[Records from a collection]
- - -

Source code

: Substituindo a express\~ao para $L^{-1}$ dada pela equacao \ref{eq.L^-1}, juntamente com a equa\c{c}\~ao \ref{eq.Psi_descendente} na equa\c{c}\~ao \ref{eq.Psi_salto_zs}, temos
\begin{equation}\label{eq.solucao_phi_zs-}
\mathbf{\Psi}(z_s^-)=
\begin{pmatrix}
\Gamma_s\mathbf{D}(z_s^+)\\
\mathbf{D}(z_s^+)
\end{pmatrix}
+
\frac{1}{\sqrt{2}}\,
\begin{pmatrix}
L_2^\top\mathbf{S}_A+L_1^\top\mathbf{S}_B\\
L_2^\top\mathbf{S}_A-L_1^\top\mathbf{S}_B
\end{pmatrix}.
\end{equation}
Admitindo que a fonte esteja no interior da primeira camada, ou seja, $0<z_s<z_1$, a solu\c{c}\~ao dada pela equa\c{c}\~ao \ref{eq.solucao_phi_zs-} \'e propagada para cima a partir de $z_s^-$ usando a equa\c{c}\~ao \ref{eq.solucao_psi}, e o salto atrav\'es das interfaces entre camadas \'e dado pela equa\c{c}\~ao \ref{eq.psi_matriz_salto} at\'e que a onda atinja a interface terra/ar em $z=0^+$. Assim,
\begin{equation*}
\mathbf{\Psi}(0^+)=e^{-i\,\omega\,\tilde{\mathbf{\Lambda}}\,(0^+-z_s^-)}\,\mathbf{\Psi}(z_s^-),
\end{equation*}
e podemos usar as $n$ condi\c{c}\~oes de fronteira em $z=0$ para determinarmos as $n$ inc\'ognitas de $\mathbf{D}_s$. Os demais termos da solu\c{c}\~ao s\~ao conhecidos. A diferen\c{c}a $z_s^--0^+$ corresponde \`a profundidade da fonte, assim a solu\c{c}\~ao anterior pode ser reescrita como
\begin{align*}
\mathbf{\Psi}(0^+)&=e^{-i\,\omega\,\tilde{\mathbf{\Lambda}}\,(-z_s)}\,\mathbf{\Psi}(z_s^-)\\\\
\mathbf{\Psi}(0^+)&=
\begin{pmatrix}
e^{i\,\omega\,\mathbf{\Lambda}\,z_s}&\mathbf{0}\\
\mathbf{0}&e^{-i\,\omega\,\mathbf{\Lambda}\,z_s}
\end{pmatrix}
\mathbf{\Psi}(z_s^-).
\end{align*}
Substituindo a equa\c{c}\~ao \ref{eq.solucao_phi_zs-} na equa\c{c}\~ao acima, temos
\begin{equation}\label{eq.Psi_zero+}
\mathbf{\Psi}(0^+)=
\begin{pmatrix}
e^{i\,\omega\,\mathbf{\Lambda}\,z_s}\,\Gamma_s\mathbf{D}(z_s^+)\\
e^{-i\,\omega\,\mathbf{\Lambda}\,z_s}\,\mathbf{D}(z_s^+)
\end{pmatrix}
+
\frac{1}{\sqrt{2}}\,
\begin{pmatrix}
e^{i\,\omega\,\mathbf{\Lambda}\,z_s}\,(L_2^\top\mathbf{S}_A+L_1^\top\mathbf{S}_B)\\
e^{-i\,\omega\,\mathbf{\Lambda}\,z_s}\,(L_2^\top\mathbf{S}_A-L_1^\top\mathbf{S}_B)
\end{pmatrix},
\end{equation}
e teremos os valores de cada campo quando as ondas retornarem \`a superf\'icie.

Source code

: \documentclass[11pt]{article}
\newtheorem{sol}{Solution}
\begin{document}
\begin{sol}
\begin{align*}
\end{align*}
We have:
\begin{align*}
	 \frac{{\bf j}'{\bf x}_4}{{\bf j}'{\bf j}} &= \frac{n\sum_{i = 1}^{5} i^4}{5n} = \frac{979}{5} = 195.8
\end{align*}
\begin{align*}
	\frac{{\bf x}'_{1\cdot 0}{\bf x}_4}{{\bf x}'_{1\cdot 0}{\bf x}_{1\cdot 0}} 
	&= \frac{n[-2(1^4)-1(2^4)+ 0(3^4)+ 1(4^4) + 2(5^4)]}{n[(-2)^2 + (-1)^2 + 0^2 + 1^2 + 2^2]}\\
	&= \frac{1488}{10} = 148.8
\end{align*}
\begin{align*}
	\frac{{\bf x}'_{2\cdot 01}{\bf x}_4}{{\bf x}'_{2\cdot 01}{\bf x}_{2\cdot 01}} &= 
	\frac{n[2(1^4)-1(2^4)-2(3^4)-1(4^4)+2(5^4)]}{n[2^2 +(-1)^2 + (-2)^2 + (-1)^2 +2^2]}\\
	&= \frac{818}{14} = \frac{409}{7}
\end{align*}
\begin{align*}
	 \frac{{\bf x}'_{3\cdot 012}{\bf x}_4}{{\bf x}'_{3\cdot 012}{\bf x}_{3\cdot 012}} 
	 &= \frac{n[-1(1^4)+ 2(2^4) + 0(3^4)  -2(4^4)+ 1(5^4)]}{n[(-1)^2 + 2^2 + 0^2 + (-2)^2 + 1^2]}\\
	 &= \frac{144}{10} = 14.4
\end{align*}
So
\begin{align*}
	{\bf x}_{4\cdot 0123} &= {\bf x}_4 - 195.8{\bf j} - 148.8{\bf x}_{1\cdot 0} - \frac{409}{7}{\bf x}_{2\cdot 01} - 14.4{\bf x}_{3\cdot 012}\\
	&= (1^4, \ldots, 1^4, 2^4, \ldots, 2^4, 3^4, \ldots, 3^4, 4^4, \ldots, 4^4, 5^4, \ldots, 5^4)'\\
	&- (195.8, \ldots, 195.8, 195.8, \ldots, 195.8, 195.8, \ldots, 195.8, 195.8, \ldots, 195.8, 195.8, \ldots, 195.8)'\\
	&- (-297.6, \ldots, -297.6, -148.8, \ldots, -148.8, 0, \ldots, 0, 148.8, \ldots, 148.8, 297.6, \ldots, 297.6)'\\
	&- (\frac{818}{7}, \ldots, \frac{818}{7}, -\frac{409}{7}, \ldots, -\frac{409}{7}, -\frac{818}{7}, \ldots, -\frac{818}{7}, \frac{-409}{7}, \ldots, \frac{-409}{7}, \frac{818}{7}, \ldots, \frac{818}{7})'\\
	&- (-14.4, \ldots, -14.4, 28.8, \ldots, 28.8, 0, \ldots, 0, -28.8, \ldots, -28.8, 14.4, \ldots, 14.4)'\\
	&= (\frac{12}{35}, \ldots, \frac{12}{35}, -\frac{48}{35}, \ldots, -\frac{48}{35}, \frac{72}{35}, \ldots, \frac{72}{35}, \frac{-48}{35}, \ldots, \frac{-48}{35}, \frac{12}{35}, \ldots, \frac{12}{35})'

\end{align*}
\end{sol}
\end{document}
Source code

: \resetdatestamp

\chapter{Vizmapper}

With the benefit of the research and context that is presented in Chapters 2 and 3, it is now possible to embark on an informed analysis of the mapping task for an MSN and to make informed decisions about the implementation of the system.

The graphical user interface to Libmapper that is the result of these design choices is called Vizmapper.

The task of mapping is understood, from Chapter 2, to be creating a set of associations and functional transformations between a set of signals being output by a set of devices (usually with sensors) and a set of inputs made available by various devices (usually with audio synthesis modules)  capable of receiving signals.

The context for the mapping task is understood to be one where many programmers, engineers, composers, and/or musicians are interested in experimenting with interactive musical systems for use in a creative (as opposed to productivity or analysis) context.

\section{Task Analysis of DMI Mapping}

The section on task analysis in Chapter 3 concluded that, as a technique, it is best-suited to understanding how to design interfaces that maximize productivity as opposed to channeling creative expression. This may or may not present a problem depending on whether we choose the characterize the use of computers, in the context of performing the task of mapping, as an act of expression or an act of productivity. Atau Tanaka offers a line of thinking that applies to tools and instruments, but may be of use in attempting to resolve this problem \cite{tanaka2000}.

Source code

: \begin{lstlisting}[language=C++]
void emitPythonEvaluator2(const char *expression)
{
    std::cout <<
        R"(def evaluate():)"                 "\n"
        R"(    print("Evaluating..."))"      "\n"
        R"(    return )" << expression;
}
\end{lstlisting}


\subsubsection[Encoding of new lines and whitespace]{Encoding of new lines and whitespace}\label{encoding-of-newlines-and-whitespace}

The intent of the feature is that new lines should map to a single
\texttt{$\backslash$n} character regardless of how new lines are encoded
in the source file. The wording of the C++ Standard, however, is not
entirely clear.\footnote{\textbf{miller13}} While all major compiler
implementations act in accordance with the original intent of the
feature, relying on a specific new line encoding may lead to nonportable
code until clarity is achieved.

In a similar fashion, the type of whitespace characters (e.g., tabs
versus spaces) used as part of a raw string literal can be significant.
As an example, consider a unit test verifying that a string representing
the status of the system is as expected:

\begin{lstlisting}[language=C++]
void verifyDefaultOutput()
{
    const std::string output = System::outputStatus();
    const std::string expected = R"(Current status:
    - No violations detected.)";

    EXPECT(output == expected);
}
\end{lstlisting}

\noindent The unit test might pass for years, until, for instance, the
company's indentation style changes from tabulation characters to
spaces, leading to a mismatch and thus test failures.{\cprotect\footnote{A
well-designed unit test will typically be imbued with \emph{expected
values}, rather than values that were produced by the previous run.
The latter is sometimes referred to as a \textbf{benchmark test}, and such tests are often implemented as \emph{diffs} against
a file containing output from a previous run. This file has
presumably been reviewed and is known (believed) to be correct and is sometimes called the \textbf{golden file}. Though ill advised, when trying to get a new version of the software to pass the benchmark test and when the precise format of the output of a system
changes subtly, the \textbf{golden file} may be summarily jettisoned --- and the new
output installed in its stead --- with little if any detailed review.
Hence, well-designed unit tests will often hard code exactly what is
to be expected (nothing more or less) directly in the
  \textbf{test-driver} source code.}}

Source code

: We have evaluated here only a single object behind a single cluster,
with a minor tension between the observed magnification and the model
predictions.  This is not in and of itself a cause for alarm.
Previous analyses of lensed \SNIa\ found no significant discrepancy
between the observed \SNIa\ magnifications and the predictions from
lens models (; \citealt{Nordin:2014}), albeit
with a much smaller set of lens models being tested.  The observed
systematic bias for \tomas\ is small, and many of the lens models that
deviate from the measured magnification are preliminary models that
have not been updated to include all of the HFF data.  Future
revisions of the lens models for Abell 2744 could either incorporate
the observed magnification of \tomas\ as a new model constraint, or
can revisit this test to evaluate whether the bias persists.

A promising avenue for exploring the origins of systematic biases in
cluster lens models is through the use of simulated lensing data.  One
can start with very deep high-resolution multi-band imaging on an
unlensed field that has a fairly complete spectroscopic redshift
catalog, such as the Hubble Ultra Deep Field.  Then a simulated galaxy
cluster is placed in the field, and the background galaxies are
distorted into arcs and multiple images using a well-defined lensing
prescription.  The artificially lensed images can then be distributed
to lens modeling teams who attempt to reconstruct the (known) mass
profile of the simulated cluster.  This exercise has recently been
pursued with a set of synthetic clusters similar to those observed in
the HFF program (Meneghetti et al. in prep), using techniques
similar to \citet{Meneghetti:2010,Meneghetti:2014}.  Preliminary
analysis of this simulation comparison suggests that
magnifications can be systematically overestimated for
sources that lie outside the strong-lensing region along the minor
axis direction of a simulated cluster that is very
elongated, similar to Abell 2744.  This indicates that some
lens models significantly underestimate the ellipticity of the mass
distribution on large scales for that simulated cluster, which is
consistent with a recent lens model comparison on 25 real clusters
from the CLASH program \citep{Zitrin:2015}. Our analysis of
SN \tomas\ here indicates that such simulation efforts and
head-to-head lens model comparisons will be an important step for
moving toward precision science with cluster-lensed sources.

- - -

* _What needs to be done_: A verbatim transcription is needed of the lines above, starting at the line with "catalog, such as" and ending at the line with "lens models significantly", both included, and of nothing else.

* _Answer space_:
catalog, such as the Hubble Ultra Deep Field.  Then a simulated galaxy
cluster is placed in the field, and the background galaxies are
distorted into arcs and multiple images using a well-defined lensing
prescription.  The artificially lensed images can then be distributed
to lens modeling teams who attempt to reconstruct the (known) mass
profile of the simulated cluster.  This exercise has recently been
pursued with a set of synthetic clusters similar to those observed in
the HFF program (Meneghetti et al. in prep), using techniques
similar to \citet{Meneghetti:2010,Meneghetti:2014}.  Preliminary
analysis of this simulation comparison suggests that
magnifications can be systematically overestimated for
sources that lie outside the strong-lensing region along the minor
axis direction of a simulated cluster that is very
elongated, similar to Abell 2744.  This indicates that some
lens models significantly underestimate the ellipticity of the mass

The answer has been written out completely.